Hollywood’s portrayal of abortion “allows the opponents of safe, legal abortion to lean into, again, cultural misrepresentations” about the procedure, she said.
In making Obvious Child, Robespierre and her team set out to make the abortion experience as realistic as possible. She reached out to Planned Parenthood, which became a consultant on the script to make sure dialogue with the abortion provider in the film was realistic. The two clinic scenes in the film were shot at a Planned Parenthood in New York.
“We wanted to make sure it was an authentic experience for movie-goers and we wanted to make sure all the lines were correct in the health center,” Robespierre said during a Q&A after a recent viewing of the film in Washington, D.C.
The film is bound to receive pushback in the coming weeks, some of which may be directed at the way the film, a comedy, uses humor. While some scenes in the film show heartfelt discussions about getting an abortion, a few jokes make their way in as well, including a line in which Donna jokes about having an appointment to kill the fetus.

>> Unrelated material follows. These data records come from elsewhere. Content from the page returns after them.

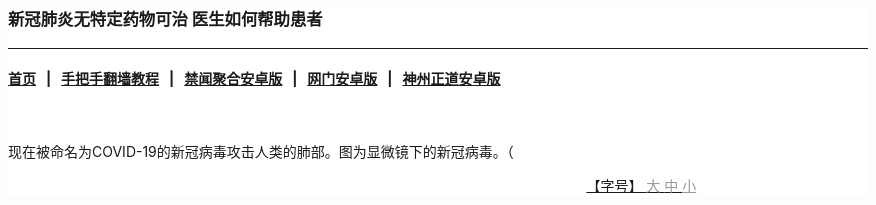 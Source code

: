 ### 新冠肺炎无特定药物可治 医生如何帮助患者
------------------------

#### [首页](https://github.com/gfw-breaker/banned-news1/blob/master/README.md) &nbsp;&nbsp;|&nbsp;&nbsp; [手把手翻墙教程](https://github.com/gfw-breaker/guides/wiki) &nbsp;&nbsp;|&nbsp;&nbsp; [禁闻聚合安卓版](https://github.com/gfw-breaker/bn-android) &nbsp;&nbsp;|&nbsp;&nbsp; [网门安卓版](https://github.com/oGate2/oGate) &nbsp;&nbsp;|&nbsp;&nbsp; [神州正道安卓版](https://github.com/SzzdOgate/update) 



<div><img alt="" class="aligncenter wp-post-image" src="https://i.epochtimes.com/assets/uploads/2020/02/49530315733_3373864b62_k-600x400.jpg"/>
<div class="red16 caption">
 <p>
  现在被命名为COVID-19的新冠病毒攻击人类的肺部。图为显微镜下的新冠病毒。（
  <a artbody"="" class="column" href="https://www.flickr.com/photos/niaid/49530315733/in/album-72157712914621487/Credit: NIAID-RML&lt;/a&gt;）&lt;/p&gt;
&lt;/div&gt;	&lt;/div&gt;
	&lt;div id=" itemprop="articleBody">
   <header role="heading">
    <div class="large-12 medium-12 small-12 columns articleBodyTopBar" id="topbar">
     <div class="large-9 medium-9 small-12 column" id="v2015_share">
      <a class="facebook-round icons" href="https://www.facebook.com/sharer/sharer.php?u=https://www.epochtimes.com/gb/20/2/14/n11868234.htm" target="_blank">
      </ok>
      <a class="twitter-round icons" href="https://twitter.com/intent/tweet?text=%E6%96%B0%E5%86%A0%E8%82%BA%E7%82%8E%E7%84%A1%E7%89%B9%E5%AE%9A%E8%97%A5%E7%89%A9%E5%8F%AF%E6%B2%BB+%E9%86%AB%E7%94%9F%E5%A6%82%E4%BD%95%E5%B9%AB%E5%8A%A9%E6%82%A3%E8%80%85&amp;via=dajiyuan&amp;url=https://www.epochtimes.com/gb/20/2/14/n11868234.htm" target="_blank">
      </ok>
      <a class="email-round icons" displaytext="Email" href="mailto:?subject=%E6%96%B0%E5%86%A0%E8%82%BA%E7%82%8E%E7%84%A1%E7%89%B9%E5%AE%9A%E8%97%A5%E7%89%A9%E5%8F%AF%E6%B2%BB+%E9%86%AB%E7%94%9F%E5%A6%82%E4%BD%95%E5%B9%AB%E5%8A%A9%E6%82%A3%E8%80%85&amp;body=%E6%96%B0%E5%86%A0%E8%82%BA%E7%82%8E%E7%84%A1%E7%89%B9%E5%AE%9A%E8%97%A5%E7%89%A9%E5%8F%AF%E6%B2%BB+%E9%86%AB%E7%94%9F%E5%A6%82%E4%BD%95%E5%B9%AB%E5%8A%A9%E6%82%A3%E8%80%85%20https://www.epochtimes.com/gb/20/2/14/n11868234.htm" target="_top">
      </ok>
      <span class="stButton">
       <span class="stLarge">
        <a class="djy-fonts icons" href="https://www.epochtimes.com/b5/20/2/14/n11868234.htm">
        </ok>
       </span>
      </span>
      <span class="stButton">
       <span class="stLarge">
        <a class="story_function djy-print icons" href="#Print" onclick="window.print(); return false;" rel="nofollow" target="_blank">
        </ok>
       </span>
      </span>
     </div>
     <div class="large-3 medium-3 small-12 column">
      【字号】
      <ok href="#" onclick="changeArticleFont('b');return false;" style="color: rgb(153, 153, 153);">
       大
      </ok>
      <ok href="#" onclick="changeArticleFont('m');return false;" style="color: rgb(153, 153, 153);">
       中
      </ok>
      <a class="textLink" href="#" onclick="changeArticleFont('s');return false;" style="color: rgb(153, 153, 153);">
       小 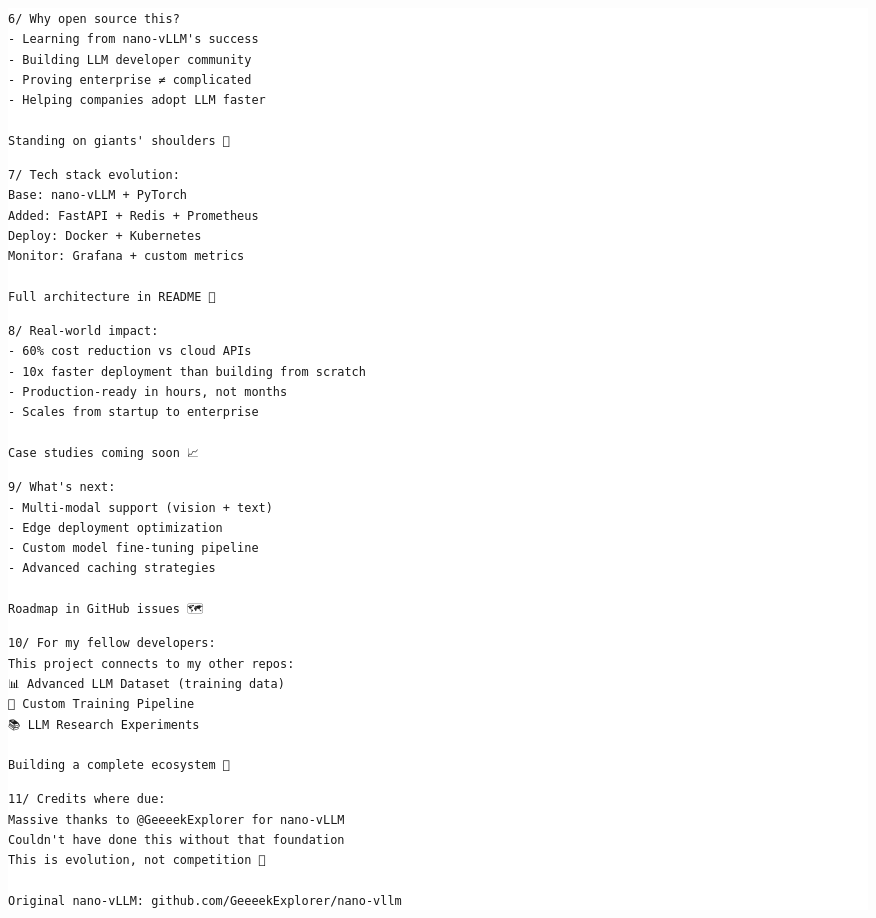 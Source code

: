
 ```
6/ Why open source this?
- Learning from nano-vLLM's success
- Building LLM developer community
- Proving enterprise ≠ complicated
- Helping companies adopt LLM faster

Standing on giants' shoulders 🙏
```

```
7/ Tech stack evolution:
Base: nano-vLLM + PyTorch
Added: FastAPI + Redis + Prometheus
Deploy: Docker + Kubernetes
Monitor: Grafana + custom metrics

Full architecture in README 📖
```

```
8/ Real-world impact:
- 60% cost reduction vs cloud APIs
- 10x faster deployment than building from scratch  
- Production-ready in hours, not months
- Scales from startup to enterprise

Case studies coming soon 📈
```

```
9/ What's next:
- Multi-modal support (vision + text)
- Edge deployment optimization
- Custom model fine-tuning pipeline
- Advanced caching strategies

Roadmap in GitHub issues 🗺️
```

```
10/ For my fellow developers:
This project connects to my other repos:
📊 Advanced LLM Dataset (training data)
🧠 Custom Training Pipeline  
📚 LLM Research Experiments

Building a complete ecosystem 🌟
```

```
11/ Credits where due:
Massive thanks to @GeeeekExplorer for nano-vLLM
Couldn't have done this without that foundation
This is evolution, not competition 🤝

Original nano-vLLM: github.com/GeeeekExplorer/nano-vllm
```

At the Q&A in Washington, Robespierre defended the film’s treatment of the contentious issue. “I don’t think we’re being glib about the decision or actual procedure,” said Robespierre. “[Donna’s] just a funny person, and she’s just going to comment on anything in her life with a little slice of humor.”
The filmmakers have thus far screened the film for friendly audiences, but they are prepared for the negative attention that might now come their way.
“We’re ready for that conversation to be ignited,” producer Elisabeth Holm said during the Q&A.